Occasionally, in an effort to placate the serfs, the courts make an example of those who make no effort to hide their favorable treatment of the grafters and sycophants bearing largess. Yesterday, former VA governor Bob McDonnell was sentenced to two years in prison
for his obvious influence peddling on behalf of Jonnie Williams, who showered the governor and his family with gifts. Some have complained about that a 2 year sentence was lax. I disagree, when compared with the sentences for other crimes. Nonetheless, he was convicted and - barring appeals - will actually spend time behind bars.
That should give pause to NJ governor Chris Christie. The news channels have been showing video of the governor in the box of Dallas Cowboys owner Jerry Jones celebrating their win over the Detroit Lions in the playoff game. Governor Christie - oddly, a Dallas Cowboys fan - has a relationship with Jones that goes back several years. So one would think that on the surface, this is not a huge deal.
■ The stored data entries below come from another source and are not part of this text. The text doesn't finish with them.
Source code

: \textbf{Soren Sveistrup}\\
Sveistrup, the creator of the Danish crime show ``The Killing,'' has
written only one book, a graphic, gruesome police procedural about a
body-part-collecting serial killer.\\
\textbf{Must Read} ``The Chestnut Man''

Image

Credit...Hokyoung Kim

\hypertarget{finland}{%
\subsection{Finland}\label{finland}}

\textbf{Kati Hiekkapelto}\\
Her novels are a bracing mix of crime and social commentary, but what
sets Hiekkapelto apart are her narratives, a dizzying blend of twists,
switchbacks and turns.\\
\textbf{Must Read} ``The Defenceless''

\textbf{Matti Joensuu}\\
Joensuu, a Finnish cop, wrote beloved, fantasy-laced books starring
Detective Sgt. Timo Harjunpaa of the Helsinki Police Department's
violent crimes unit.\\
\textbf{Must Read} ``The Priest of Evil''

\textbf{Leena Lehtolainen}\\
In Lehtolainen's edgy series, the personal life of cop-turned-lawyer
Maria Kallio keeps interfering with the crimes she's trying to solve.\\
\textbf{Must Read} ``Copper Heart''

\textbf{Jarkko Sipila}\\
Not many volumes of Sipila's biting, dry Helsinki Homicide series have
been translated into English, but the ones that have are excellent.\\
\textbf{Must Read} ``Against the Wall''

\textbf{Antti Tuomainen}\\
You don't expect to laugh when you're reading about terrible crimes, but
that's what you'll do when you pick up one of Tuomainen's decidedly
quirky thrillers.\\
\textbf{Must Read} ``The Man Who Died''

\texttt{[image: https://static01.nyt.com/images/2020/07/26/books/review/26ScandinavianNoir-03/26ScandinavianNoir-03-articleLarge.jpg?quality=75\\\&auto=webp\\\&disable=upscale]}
However - Christie didn't pay for his seat to the game, nor his airfare - Jones did
Christie officials acknowledged that Jones paid for Christie’s travel and tickets to recent Cowboys games. They assert that the gifts are legal under a separate executive order that aims to exempt gifts from “personal friends” of the governor.
This is important because:
... government documents show Christie personally pushed the Port Authority to approve a lucrative contract for a firm part-owned by Jones.
On March 19, 2013, Christie and New York Gov. Andrew Cuomo issued a press release announcing their selection of Legends Hospitality LLC to operate the observation deck on the top floor of One World Trade Center. The next day, the Port Authority board -- which is appointed by Christie and Cuomo -- specifically cited the governors’ announcement in voting to approve the contract for the company, which is jointly owned by the Dallas Cowboys, New York Yankees and Checketts Partners Investment Fund.
The Port Authority press release announcing the vote quotes Dallas Cowboys executive Jerry Jones Jr. as saying: "We are humbled to have been chosen to operate the Observatory Deck."
The Wall Street Journal first reported the news that Jones has business with the Port Authority. That story followed an International Business Times report about how Christie’s acceptance of gifts from Jones may conflict with New Jersey ethics rules because the gifts followed Christie’s administration delivering big tax subsidies to the NFL.
This will only add to the hot water Christie is in over other issues
The U.S. Attorney’s Office is also looking into the potentially improper use of bondholders’ funds by the Port Authority on projects in New Jersey and New York unrelated to the agency’s legal mandate. The Securities and Exchange Commission and Manhattan District Attorney are also jointly investigating the same issue. A long paragraph in the Port Authority’s latest bond offering (PDF) details these simultaneous and sometimes overlapping investigations, all of which are united by a common theme: the extent to which Christie, his staff, and his appointees allegedly tried to influence the management and priorities of an agency that has a 1500 square mile territory and a 2014 budget in excess of $8 billion. The administration has denied any wrongdoing and insisted the projects were legitimate candidates for the agency’s support.
When the Supreme Court ruled on Citizen's United, it seemed to open the Pandora's box for massive influence by Big Money. It seems the state and other lower courts, however, understand the difference between money talking and money finding its way into the garters of our elected officials.